● **INPUT FOR THIS TASK**:
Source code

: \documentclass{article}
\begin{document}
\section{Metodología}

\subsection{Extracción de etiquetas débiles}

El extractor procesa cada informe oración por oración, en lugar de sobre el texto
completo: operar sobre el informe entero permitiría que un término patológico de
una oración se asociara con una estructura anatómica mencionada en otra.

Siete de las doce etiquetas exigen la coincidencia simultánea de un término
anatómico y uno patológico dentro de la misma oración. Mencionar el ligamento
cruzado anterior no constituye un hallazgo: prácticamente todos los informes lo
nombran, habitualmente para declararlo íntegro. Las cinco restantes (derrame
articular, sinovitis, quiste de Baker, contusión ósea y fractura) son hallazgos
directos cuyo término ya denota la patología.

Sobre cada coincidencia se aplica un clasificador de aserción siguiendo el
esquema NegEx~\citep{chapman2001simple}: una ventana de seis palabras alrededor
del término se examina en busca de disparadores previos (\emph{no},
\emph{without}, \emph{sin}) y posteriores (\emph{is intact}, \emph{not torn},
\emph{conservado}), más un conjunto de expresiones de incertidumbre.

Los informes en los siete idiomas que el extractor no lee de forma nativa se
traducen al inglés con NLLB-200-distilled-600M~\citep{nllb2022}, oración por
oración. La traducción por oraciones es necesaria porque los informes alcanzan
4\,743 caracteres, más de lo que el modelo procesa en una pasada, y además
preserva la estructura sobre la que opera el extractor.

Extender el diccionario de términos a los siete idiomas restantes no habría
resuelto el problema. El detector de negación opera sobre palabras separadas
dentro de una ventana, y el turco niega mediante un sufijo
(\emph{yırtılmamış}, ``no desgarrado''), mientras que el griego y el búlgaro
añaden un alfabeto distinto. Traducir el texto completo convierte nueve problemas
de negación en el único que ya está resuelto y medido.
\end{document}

● **WORK TO BE COMPLETED**: Please work out how many lines of the data include the string "idiomas" and reply with the number alone.

● **RESULT OF THE EXERCISE**: 2